108 milyonu aşkın kişinin zorla yerinden edildiği dünyada, Türkiye; tüm devletler arasında en çok sayıda mülteci ve göçmene ev sahipliği yaparken gerek doğu, gerekse batı sınırlarında küresel göçün en çetrefilli sorunlarıyla yüz yüze gelmektedir. Türkiye’nin bulunduğu coğrafyada, komşusu olan birçok devlet, ilgili politikaları nedeniyle yoğun şekilde göçe ve sığınma ihtiyacına sebep olmaktadır. Buna istinaden iç savaş, baskıcı rejimler ve çeşitli zulüm riskleri nedeniyle Türkiye’ye gelen kişi sayısı yüksekliğini korumaktadır.

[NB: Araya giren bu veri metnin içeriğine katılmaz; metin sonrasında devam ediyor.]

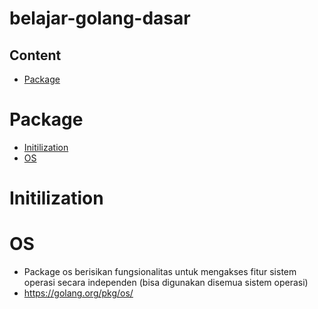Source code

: # belajar-golang-dasar

## Content
- [Package](#Package)

# Package
- [Initilization](#Initilization)
- [OS](#OS)
# Initilization
# OS
- Package os berisikan fungsionalitas untuk mengakses fitur sistem operasi secara independen (bisa digunakan  disemua sistem operasi)
- https://golang.org/pkg/os/
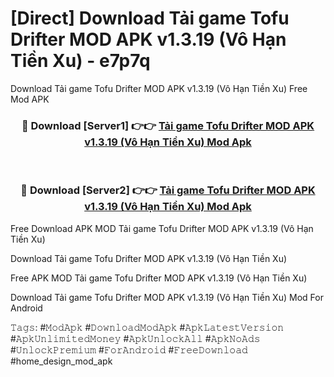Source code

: # [Direct] Download Tải game Tofu Drifter MOD APK v1.3.19 (Vô Hạn Tiền Xu) - e7p7q
Download Tải game Tofu Drifter MOD APK v1.3.19 (Vô Hạn Tiền Xu) Free Mod APK

<div align="center">
<h3>🔴 Download [Server1] 👉👉 <a href="https://apk-comot.site?title=Tải_game_Tofu_Drifter_MOD_APK_v1.3.19_(Vô_Hạn_Tiền_Xu)">Tải game Tofu Drifter MOD APK v1.3.19 (Vô Hạn Tiền Xu) Mod Apk</a></h3><br>

<h3>🔴 Download [Server2] 👉👉 <a href="https://apk-comot.site?title=Tải_game_Tofu_Drifter_MOD_APK_v1.3.19_(Vô_Hạn_Tiền_Xu)">Tải game Tofu Drifter MOD APK v1.3.19 (Vô Hạn Tiền Xu) Mod Apk</a></h3>
</div>


Free Download APK MOD Tải game Tofu Drifter MOD APK v1.3.19 (Vô Hạn Tiền Xu)

Download Tải game Tofu Drifter MOD APK v1.3.19 (Vô Hạn Tiền Xu) 

Free APK MOD Tải game Tofu Drifter MOD APK v1.3.19 (Vô Hạn Tiền Xu) 

Download Tải game Tofu Drifter MOD APK v1.3.19 (Vô Hạn Tiền Xu) Mod For Android

𝚃𝚊𝚐𝚜: #𝙼𝚘𝚍𝙰𝚙𝚔 #𝙳𝚘𝚠𝚗𝚕𝚘𝚊𝚍𝙼𝚘𝚍𝙰𝚙𝚔 #𝙰𝚙𝚔𝙻𝚊𝚝𝚎𝚜𝚝𝚅𝚎𝚛𝚜𝚒𝚘𝚗 #𝙰𝚙𝚔𝚄𝚗𝚕𝚒𝚖𝚒𝚝𝚎𝚍𝙼𝚘𝚗𝚎𝚢 #𝙰𝚙𝚔𝚄𝚗𝚕𝚘𝚌𝚔𝙰𝚕𝚕 #𝙰𝚙𝚔𝙽𝚘𝙰𝚍𝚜 #𝚄𝚗𝚕𝚘𝚌𝚔𝙿𝚛𝚎𝚖𝚒𝚞𝚖 #𝙵𝚘𝚛𝙰𝚗𝚍𝚛𝚘𝚒𝚍 #𝙵𝚛𝚎𝚎𝙳𝚘𝚠𝚗𝚕𝚘𝚊𝚍 #home_design_mod_apk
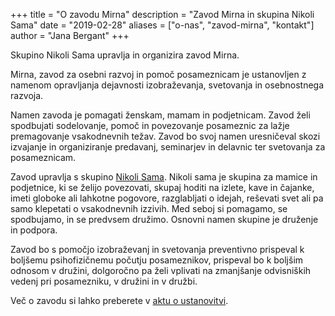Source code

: +++
title = "O zavodu Mirna"
description = "Zavod Mirna in skupina Nikoli Sama"
date = "2019-02-28"
aliases = ["o-nas", "zavod-mirna", "kontakt"]
author = "Jana Bergant"
+++

Skupino Nikoli Sama upravlja in organizira zavod Mirna.

Mirna, zavod za osebni razvoj in pomoč posameznicam je ustanovljen z namenom opravljanja dejavnosti izobraževanja, svetovanja in osebnostnega razvoja.

Namen zavoda je pomagati ženskam, mamam in podjetnicam. Zavod želi spodbujati sodelovanje, pomoč in povezovanje posameznic za lažje premagovanje vsakodnevnih težav. Zavod bo svoj namen uresničeval skozi izvajanje in organiziranje predavanj, seminarjev in delavnic ter svetovanja za posameznicam.

Zavod upravlja s skupino <a href="https://www.facebook.com/groups/467001988199005" class="nikolisama">Nikoli Sama</a>. Nikoli sama je skupina za mamice in podjetnice, ki se želijo povezovati, skupaj hoditi na izlete, kave in čajanke, imeti globoke ali lahkotne pogovore, razglabljati o idejah, reševati svet ali pa samo klepetati o vsakodnevnih izzivih. Med seboj si pomagamo, se spodbujamo, in se predvsem družimo.
Osnovni namen skupine je druženje in podpora. 


Zavod bo s pomočjo izobraževanj in svetovanja preventivno prispeval k boljšemu psihofizičnemu počutju posameznikov, prispeval bo k boljšim odnosom v družini, dolgoročno pa želi vplivati na zmanjšanje odvisniških vedenj pri posamezniku, v družini in v družbi.


Več o zavodu si lahko preberete v [aktu o ustanovitvi](./file/akt-ustanovitvi-zavoda.pdf).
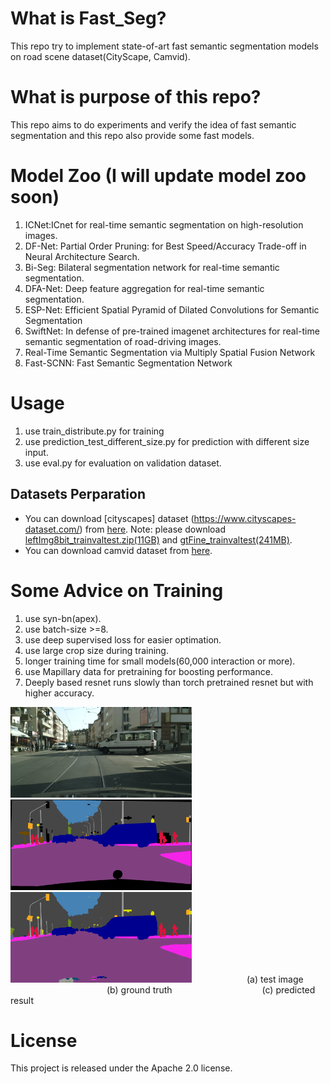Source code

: # What is Fast_Seg?
This repo try to implement state-of-art fast semantic segmentation models on road scene dataset(CityScape, Camvid).


# What is purpose of this repo?
This repo aims to do experiments and verify the idea of fast semantic segmentation and this repo
also provide some fast models.
 

# Model Zoo (I will update model zoo soon)
1. ICNet:ICnet for real-time semantic segmentation on high-resolution images.
2. DF-Net: Partial Order Pruning: for Best Speed/Accuracy Trade-off in Neural Architecture Search.
3. Bi-Seg: Bilateral segmentation network for real-time semantic segmentation.
4. DFA-Net: Deep feature aggregation for real-time semantic segmentation.
5. ESP-Net: Efficient Spatial Pyramid of Dilated Convolutions for Semantic Segmentation
6. SwiftNet: In defense of pre-trained imagenet architectures for real-time semantic segmentation of road-driving images.
7. Real-Time Semantic Segmentation via Multiply Spatial Fusion Network
8. Fast-SCNN: Fast Semantic Segmentation Network 


# Usage
1. use train_distribute.py for training 
2. use prediction_test_different_size.py for prediction with different size input.
3. use eval.py for evaluation on validation dataset.




## Datasets Perparation
- You can download [cityscapes] dataset (https://www.cityscapes-dataset.com/) from [here](https://www.cityscapes-dataset.com/downloads/). Note: please download [leftImg8bit_trainvaltest.zip(11GB)](https://www.cityscapes-dataset.com/file-handling/?packageID=4) and [gtFine_trainvaltest(241MB)](https://www.cityscapes-dataset.com/file-handling/?packageID=1).
- You can download camvid dataset from [here](https://github.com/alexgkendall/SegNet-Tutorial/tree/master/CamVid).


# Some Advice on Training
1. use syn-bn(apex).
2. use batch-size >=8.
3. use deep supervised loss for easier optimation.
4. use large crop size during training.
5. longer training time for small models(60,000 interaction or more).
6. use Mapillary data for pretraining for boosting performance.
7. Deeply based resnet runs slowly than torch pretrained resnet but with higher accuracy.


<img src="./data/fig/frankfurt_000000_002196_leftImg8bit.png" width="290" /><img src="./data/fig/frankfurt_000000_002196_gtFine_color.png" width="290" /><img src="./data/fig/frankfurt_000000_002196_leftImg8bit_pred.png" width="290" />
&emsp;&emsp;&emsp;&emsp;&emsp;&emsp;(a) test image &emsp;&emsp;&emsp;&emsp;&emsp;&emsp;&emsp;&emsp;&emsp;&emsp;&emsp;(b) ground truth &emsp;&emsp;&emsp;&emsp;&emsp;&emsp;&emsp;&emsp;&emsp;&emsp;(c) predicted result

# License
This project is released under the Apache 2.0 license.



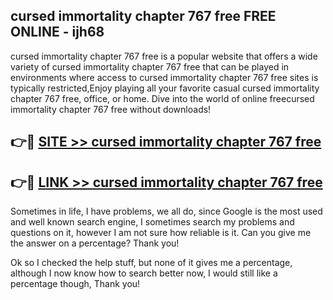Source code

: ## cursed immortality chapter 767 free FREE ONLINE - ijh68

cursed immortality chapter 767 free is a popular website that offers a wide variety of cursed immortality chapter 767 free that can be played in environments where access to cursed immortality chapter 767 free sites is typically restricted,Enjoy playing all your favorite casual cursed immortality chapter 767 free, office, or home. Dive into the world of online freecursed immortality chapter 767 free without downloads!

## 👉🔴 [SITE >> cursed immortality chapter 767 free](http://news.freeplayer.one?title=cursed_immortality_chapter_767_free&ref=FRRE)

## 👉🔴 [LINK >> cursed immortality chapter 767 free](http://news.freeplayer.one?title=cursed_immortality_chapter_767_free&ref=FREE)

Sometimes in life, I have problems, we all do, since Google is the most used and well known search engine, I sometimes search my problems and questions on it, however I am not sure how reliable is it. Can you give me the answer on a percentage? Thank you!

Ok so I checked the help stuff, but none of it gives me a percentage, although I now know how to search better now, I would still like a percentage though, Thank you!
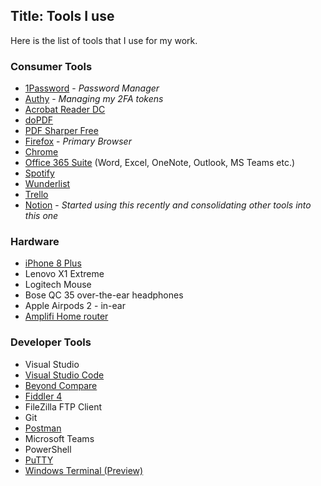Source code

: Title: Tools I use
---
Here is the list of tools that I use for my work. 

### Consumer Tools
- [1Password](https://1password.com/) - *Password Manager*
- [Authy](https://authy.com/) - *Managing my 2FA tokens*
- [Acrobat Reader DC](https://acrobat.adobe.com/au/en/acrobat/pdf-reader.html)
- [doPDF](https://www.dopdf.com/)
- [PDF Sharper Free](https://www.pdfshaper.com/download.html)
- [Firefox](https://www.mozilla.org/en-US/firefox/new/) - *Primary Browser*
- [Chrome](https://www.google.com/chrome/)
- [Office 365 Suite](https://www.office.com/) (Word, Excel, OneNote, Outlook, MS Teams etc.)
- [Spotify](https://www.spotify.com/au/)
- [Wunderlist](https://www.wunderlist.com/)
- [Trello](https://trello.com/)
- [Notion](https://www.notion.so) - *Started using this recently and consolidating other tools into this one*

### Hardware
- [iPhone 8 Plus](https://www.apple.com/shop/buy-iphone/iphone-8)
- Lenovo X1 Extreme
- Logitech Mouse
- Bose QC 35 over-the-ear headphones
- Apple Airpods 2 - in-ear
- [Amplifi Home router](https://amplifi.com/amplifi-hd)

### Developer Tools 
- Visual Studio
- [Visual Studio Code](https://code.visualstudio.com/)
- [Beyond Compare](https://www.scootersoftware.com/download.php)
- [Fiddler 4](https://www.telerik.com/fiddler)
- FileZilla FTP Client
- Git
- [Postman](https://www.getpostman.com/)
- Microsoft Teams
- PowerShell
- [PuTTY](https://www.putty.org/)
- [Windows Terminal (Preview)](https://www.microsoft.com/en-us/p/windows-terminal-preview/9n0dx20hk701?activetab=pivot:overviewtab)

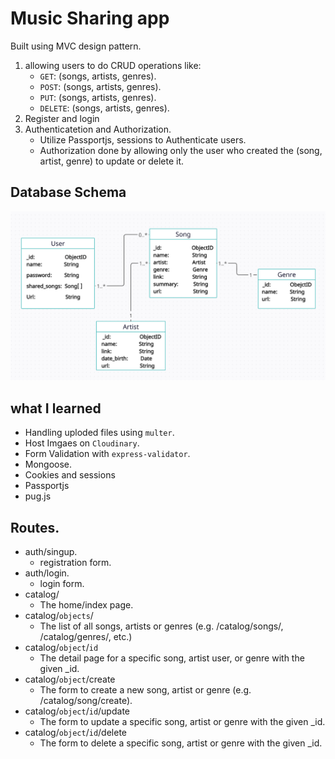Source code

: # Music Sharing app
Built using MVC design pattern. <br>
1. allowing users to do CRUD operations like:
    - `GET`: (songs, artists, genres).
    - `POST`: (songs, artists, genres).
    - `PUT`: (songs, artists, genres).
    - `DELETE`: (songs, artists, genres).
2. Register and login
3. Authenticatetion and Authorization.
    - Utilize Passportjs, sessions to Authenticate users.
    - Authorization done by allowing only the user who created the (song, artist, genre) to update or delete it.


## Database Schema
![database schema](./docs/DB-Schema.png)

## what I learned
- Handling uploded files using `multer`.
- Host Imgaes on `Cloudinary`.
- Form Validation with `express-validator`.
- Mongoose.
- Cookies and sessions
- Passportjs
- pug.js

## Routes.
- auth/singup.
    - registration form.
- auth/login.
    - login form.
- catalog/
    - The home/index page.
- catalog/`objects`/ 
    - The list of all songs, artists or genres (e.g. /catalog/songs/, /catalog/genres/, etc.)
- catalog/`object`/`id` 
    - The detail page for a specific song, artist user, or genre with the given _id.
- catalog/`object`/create 
    - The form to create a new song, artist or genre (e.g. /catalog/song/create).
- catalog/`object`/`id`/update 
    - The form to update a specific song, artist or genre with the given _id.
- catalog/`object`/`id`/delete 
    - The form to delete a specific song, artist or genre with the given _id.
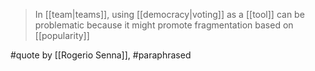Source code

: > In [[team|teams]], using [[democracy|voting]] as a [[tool]] can be problematic because it might promote fragmentation based on [[popularity]]

#quote by [[Rogerio Senna]], #paraphrased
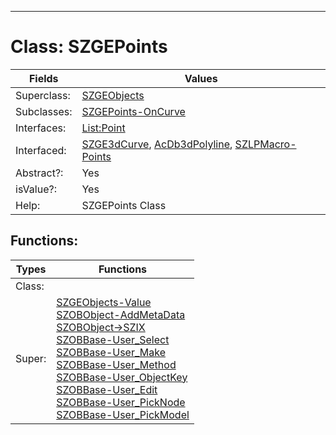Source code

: ---------

# Class:	SZGEPoints

| Fields | Values |
| --------- | --------- |
| Superclass: | [SZGEObjects](SZGEObjects.html) |
| Subclasses: | [SZGEPoints-OnCurve](SZGEPoints-OnCurve.html) |
| Interfaces: | [List:Point](List:Point.html) |
| Interfaced: | [SZGE3dCurve](SZGE3dCurve.html), [AcDb3dPolyline](AcDb3dPolyline.html), [SZLPMacro-Points](SZLPMacro-Points.html) |
| Abstract?: | Yes |
| isValue?: | Yes |
| Help: | SZGEPoints Class |


## Functions:

| Types | Functions |
| --------- | --------- |
| Class: |  |
| Super: | [SZGEObjects-Value](SZGEObjects.html) <br> [SZOBObject-AddMetaData](SZOBObject.html) <br> [SZOBObject->SZIX](SZOBObject.html) <br> [SZOBBase-User_Select](SZOBBase.html) <br> [SZOBBase-User_Make](SZOBBase.html) <br> [SZOBBase-User_Method](SZOBBase.html) <br> [SZOBBase-User_ObjectKey](SZOBBase.html) <br> [SZOBBase-User_Edit](SZOBBase.html) <br> [SZOBBase-User_PickNode](SZOBBase.html) <br> [SZOBBase-User_PickModel](SZOBBase.html) |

TC Anayasası ve Türkiye’nin taraf olduğu uluslararası insan hakları sözleşmeleri gereğince, hiçbir ayrım gözetmeden herkesin hakkının savunulması esas olmalıdır. Evlerini terk etmek zorunda kalan insanların hem ulusal hem de uluslararası mevzuatta temel haklarına erişiminin sağlanması, devletin görevi olduğu kadar barolar dâhil diğer sivil toplum aktörlerinin aktif şekilde rol alması gereken bir süreçtir. İstanbul Barosu bu sürecin yönetilmesinin güçlüklerinin farkındadır. Ancak bu zorlu sürecin sorumlusu olarak evlerini ve yaşamlarını terk ederek göç etmek zorunda bırakılan kişileri ya da hak savunucularını görmek yerine, kamu otoritelerinden göç alanında hem vatandaşların kaygılarını hem de insan haklarını gözeten şeffaf politikalar yürütülmesi talep edilmelidir.
Dünya mülteciler gününde, sanayileşmiş devletlerin, göç konusunu kirli bir pazarlığa çevirmeye çalıştığının bilinciyle; ancak bunun sorumluları arasında en son sırada bile yer almayacak, doğduğu toprakları terk etmek zorunda kalan kişileri hedef haline getirmeden, özellikle hassas grupları gözeterek, ayrımcılık yapmadan tüm insanların insan onuruna yaraşır bir hayat sürmesi gerektiğinin geniş toplum kesimleri tarafından savunulması ümidini taşıyoruz.